Concepts
This document explains the key concepts, architectural patterns, and terminology used in the MSR (Multi-Session Replay) module.
Core Architecture
The MSR module is built around a Change Data Capture (CDC) architecture that allows developers to record database table states and replay them at any point in time. This approach enables detailed After Action Reviews (AARs) by providing complete historical visibility into system state changes.
Change Data Capture (CDC)
Change Data Capture is the foundational pattern used by MSR to track historical state changes. Unlike Event Sourcing, CDC is minimally invasive and can be retrofitted onto existing systems without architectural changes.
Key Characteristics
- Non-invasive: CDC acts as an external observer, monitoring database transaction logs
- Source of truth: The primary database remains the definitive source for current state
- Historical accuracy: Provides an unassailable record of what data changed and when
- Broad compatibility: Can be applied to existing state-based systems
Session Management
Session
A session in MSR represents a replay instance where users can view system state at a specific point in time.

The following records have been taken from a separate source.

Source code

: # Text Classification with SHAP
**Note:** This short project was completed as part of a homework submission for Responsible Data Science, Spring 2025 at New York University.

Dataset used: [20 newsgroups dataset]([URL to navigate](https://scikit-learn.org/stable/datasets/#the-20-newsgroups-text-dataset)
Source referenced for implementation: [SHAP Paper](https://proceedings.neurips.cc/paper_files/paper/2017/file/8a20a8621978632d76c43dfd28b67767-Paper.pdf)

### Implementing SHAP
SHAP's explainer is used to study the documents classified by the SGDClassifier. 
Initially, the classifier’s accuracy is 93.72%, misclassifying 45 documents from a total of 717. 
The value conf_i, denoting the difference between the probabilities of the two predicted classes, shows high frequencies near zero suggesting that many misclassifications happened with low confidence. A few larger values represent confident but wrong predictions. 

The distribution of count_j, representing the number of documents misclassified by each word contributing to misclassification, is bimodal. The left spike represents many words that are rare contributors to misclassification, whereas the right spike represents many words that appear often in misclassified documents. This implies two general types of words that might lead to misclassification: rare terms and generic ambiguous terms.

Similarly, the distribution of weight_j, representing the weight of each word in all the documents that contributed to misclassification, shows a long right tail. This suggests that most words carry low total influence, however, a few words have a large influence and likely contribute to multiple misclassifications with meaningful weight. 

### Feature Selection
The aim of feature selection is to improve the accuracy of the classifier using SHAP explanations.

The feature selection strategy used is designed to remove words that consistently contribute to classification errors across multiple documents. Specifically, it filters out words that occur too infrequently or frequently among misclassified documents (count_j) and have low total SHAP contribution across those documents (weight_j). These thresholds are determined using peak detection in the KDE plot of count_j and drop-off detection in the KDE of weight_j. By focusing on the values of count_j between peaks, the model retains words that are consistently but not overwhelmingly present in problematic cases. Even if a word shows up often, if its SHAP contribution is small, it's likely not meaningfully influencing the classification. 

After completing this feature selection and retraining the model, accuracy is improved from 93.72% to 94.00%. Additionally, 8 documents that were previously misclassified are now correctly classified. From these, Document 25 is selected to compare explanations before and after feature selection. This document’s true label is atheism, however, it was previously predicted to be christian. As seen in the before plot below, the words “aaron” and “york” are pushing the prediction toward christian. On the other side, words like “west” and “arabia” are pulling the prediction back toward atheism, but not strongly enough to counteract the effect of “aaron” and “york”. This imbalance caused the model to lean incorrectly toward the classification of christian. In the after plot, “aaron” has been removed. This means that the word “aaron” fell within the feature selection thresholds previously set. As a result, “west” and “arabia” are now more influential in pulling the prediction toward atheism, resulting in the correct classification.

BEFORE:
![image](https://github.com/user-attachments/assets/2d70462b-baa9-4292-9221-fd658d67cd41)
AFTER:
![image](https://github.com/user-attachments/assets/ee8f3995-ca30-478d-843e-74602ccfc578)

Sessions are managed to balance system resources and user experience.
Session Lifecycle
- Creation: Users request a new session to replay historical data
- Active: Session is actively being used for data replay
- Inactive: Session is idle but still consuming resources
- Terminated: Session is closed and resources are freed
In the sample session management page implementation, you will only see "active" and "inactive" states, these do not directly correspond to backend states but are simplified for user understanding.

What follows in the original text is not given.